Christopher Hui, secrétaire aux services financiers et au Trésor de Hong Kong, a réaffirmé l’engagement du gouvernement en faveur de la croissance du Web3 lors de la Hong Kong Fintech Week en novembre 2021. Malgré les récentes mesures de répression contre l’échange cryptographique JPEX, Hui a déclaré que les mesures réglementaires ne dissuaderont pas leur détermination. . « Le régime réglementaire de Hong Kong constitue un avantage concurrentiel pour la création et la gestion d’une entreprise d’actifs numériques conforme », a déclaré Donald Day, directeur de l’exploitation de la plateforme de cryptographie VDX basée à Hong Kong. « Alors que ces juridictions ont dû faire un virage à 180 degrés et resserrer leurs cadres réglementaires, le cadre de Hong Kong est resté stable, fiable et a désormais fait ses preuves. »
Singapour : la puissance institutionnelle
Singapour a attiré de nombreuses entreprises mondiales dans le domaine de la cryptographie et du Web3 pour établir leurs bases dans le pays. Au cours de la dernière année, cependant, la cité-État a connu plusieurs crises impliquant des acteurs de la cryptographie comme Three Arrows Capital, Vauld et Hodlnaut. L’Autorité monétaire de Singapour semble déterminée à réglementer les sociétés de cryptographie, ayant récemment accordé des licences à Coinbase et Circle. Gemini a également annoncé son intention d’augmenter ses effectifs à Singapour pour atteindre plus de 100 employés.

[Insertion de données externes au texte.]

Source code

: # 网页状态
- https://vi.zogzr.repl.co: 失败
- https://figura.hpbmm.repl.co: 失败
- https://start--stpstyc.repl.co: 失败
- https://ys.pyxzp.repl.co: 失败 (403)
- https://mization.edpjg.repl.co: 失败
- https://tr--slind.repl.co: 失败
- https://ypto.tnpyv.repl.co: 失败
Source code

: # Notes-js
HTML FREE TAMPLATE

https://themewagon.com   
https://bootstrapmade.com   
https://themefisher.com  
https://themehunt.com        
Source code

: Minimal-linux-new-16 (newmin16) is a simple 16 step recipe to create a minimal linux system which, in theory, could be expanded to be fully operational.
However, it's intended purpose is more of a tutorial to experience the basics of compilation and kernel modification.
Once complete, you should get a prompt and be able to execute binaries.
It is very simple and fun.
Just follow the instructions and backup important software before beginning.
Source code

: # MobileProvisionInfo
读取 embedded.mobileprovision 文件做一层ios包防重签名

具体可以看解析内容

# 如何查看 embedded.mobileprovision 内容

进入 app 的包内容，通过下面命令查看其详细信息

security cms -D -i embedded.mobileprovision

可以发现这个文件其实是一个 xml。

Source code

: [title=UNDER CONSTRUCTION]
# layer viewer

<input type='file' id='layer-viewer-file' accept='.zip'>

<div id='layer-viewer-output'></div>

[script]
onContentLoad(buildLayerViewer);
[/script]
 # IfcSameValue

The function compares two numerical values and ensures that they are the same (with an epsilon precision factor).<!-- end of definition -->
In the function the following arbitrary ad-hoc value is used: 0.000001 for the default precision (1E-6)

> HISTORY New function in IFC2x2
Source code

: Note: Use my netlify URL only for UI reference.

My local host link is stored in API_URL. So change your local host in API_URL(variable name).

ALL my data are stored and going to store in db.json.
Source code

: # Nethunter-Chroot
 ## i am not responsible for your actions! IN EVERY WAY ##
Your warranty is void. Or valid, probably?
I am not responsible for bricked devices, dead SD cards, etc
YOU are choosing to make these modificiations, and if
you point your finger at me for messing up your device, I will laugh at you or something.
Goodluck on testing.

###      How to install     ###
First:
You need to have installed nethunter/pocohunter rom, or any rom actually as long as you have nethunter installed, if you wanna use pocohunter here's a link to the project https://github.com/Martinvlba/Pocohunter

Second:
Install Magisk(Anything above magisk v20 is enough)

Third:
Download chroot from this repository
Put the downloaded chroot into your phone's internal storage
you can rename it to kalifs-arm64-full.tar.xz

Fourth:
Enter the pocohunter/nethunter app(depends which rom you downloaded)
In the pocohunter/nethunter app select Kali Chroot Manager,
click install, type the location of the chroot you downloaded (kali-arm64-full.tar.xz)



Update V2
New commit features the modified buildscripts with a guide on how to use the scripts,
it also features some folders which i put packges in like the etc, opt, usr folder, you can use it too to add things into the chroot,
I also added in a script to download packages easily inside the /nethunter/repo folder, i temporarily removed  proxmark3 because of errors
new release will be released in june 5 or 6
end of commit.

Japon : réglementation du Stablecoin et plans d’expansion de Circle et SBI Holdings
Le Japon a révisé sa loi sur les services de paiement en juin 2021 pour établir des réglementations liées aux stablecoins suite à l’implosion de TerraUSD plus tôt cette année. Le gouvernement japonais aurait cherché à assurer la protection des investisseurs en stablecoin après l’implosion de TerraUSD. Circle, l’émetteur du stablecoin USDC, s’est associé au géant japonais des valeurs mobilières et du secteur bancaire SBI Holdings pour étendre sa présence au Japon.
Taïwan : équilibrer innovation et réglementation
Taiwan formule également davantage de réglementations pour l’industrie de la cryptographie. En octobre 2021, Taïwan a officiellement proposé en première lecture un projet de loi sur la cryptographie qui obligerait toutes les plateformes de cryptographie opérant à Taïwan à demander un permis. S’ils ne le faisaient pas, les régulateurs pourraient leur ordonner de cesser leurs activités.
Alors que le régulateur financier taïwanais a introduit des règles anti-blanchiment d’argent en juillet 2021, exigeant depuis lors que les plateformes de trading de crypto-monnaies se conforment aux lois anti-blanchiment d’argent, ces mesures manquent de force exécutoire, comme l’a souligné Yung-Chang Chiang, un législateur taïwanais, lors de l’événement The Block’s. événement récent sur le paysage des actifs numériques en Asie. Faites un long rapport. Tapez un article à ce sujet. Rendez-le accrocheur et ajoutez des sous-titres si nécessaire. Ne réécrivez pas et ne copiez pas le contenu donné. Ajoutez de nouveaux mots et phrases, et n’oubliez pas d’ajouter des statistiques.